The problem =
Starting at the line that holds "new 关键字创建的对象（系统对象、自定义对象），如 Object、Array、Date等", set down each line through the end of the listing, exactly as written and with nothing added.

Source data =
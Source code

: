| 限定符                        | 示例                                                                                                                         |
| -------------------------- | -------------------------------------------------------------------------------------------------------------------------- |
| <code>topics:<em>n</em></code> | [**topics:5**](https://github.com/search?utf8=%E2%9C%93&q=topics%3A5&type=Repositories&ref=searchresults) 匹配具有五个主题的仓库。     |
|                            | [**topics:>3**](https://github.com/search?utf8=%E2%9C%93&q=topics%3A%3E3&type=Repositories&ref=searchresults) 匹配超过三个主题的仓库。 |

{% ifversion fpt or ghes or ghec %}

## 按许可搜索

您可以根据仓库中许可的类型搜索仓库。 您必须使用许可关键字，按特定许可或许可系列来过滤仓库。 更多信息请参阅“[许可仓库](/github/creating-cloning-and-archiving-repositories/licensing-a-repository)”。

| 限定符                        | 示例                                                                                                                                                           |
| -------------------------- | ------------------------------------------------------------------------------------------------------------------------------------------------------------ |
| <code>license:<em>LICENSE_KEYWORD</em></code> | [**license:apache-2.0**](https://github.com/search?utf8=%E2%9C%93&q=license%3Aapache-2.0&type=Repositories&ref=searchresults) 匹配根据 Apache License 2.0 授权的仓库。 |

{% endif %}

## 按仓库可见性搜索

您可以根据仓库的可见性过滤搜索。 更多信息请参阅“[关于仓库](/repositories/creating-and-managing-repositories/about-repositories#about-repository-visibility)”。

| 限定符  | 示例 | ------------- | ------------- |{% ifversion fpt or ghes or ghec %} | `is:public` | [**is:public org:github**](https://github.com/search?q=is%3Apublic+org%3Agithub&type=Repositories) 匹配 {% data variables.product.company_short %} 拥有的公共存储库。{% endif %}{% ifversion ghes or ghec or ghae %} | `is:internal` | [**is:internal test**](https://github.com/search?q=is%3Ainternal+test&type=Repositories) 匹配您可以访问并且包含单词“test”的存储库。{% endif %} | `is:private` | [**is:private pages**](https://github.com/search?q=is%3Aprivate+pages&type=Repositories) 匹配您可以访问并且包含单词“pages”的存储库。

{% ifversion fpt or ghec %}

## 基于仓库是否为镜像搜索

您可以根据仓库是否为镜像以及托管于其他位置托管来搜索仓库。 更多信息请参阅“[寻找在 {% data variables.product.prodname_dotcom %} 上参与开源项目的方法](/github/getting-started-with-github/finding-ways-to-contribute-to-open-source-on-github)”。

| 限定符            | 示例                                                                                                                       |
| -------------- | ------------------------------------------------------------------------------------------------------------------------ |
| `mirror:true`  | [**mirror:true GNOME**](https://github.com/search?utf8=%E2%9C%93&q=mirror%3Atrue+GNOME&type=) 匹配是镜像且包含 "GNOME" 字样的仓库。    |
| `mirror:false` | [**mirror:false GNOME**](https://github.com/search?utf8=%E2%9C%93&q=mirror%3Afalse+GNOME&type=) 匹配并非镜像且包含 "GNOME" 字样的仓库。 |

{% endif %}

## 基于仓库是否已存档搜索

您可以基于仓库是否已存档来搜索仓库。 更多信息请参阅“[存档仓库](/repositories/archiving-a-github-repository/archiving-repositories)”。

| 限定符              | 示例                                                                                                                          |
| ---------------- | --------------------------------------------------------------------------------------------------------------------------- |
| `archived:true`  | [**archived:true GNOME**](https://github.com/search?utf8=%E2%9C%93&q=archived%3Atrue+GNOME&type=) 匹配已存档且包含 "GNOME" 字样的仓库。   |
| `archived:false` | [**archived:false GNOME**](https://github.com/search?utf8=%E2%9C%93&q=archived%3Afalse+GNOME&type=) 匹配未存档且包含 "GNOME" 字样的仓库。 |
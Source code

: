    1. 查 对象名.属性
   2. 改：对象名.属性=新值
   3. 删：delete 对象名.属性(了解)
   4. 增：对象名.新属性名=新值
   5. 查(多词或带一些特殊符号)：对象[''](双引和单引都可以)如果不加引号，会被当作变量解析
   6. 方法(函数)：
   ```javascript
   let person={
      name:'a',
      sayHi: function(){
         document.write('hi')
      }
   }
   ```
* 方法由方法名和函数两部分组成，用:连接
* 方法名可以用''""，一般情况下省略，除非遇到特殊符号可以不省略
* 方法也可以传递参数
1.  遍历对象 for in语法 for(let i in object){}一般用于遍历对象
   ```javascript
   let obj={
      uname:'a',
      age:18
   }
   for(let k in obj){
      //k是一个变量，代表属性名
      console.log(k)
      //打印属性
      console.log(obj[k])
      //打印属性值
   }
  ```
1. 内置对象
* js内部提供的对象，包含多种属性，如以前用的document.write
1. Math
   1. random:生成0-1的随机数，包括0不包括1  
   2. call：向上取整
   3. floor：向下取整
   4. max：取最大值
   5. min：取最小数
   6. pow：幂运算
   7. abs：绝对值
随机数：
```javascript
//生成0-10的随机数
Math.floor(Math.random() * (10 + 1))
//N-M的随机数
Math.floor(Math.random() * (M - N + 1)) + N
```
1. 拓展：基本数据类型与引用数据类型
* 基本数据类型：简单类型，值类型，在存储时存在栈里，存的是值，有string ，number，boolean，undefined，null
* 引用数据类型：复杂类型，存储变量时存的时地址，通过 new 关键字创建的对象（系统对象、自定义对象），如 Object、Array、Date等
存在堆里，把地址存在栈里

Written solution =
* 引用数据类型：复杂类型，存储变量时存的时地址，通过 new 关键字创建的对象（系统对象、自定义对象），如 Object、Array、Date等
存在堆里，把地址存在栈里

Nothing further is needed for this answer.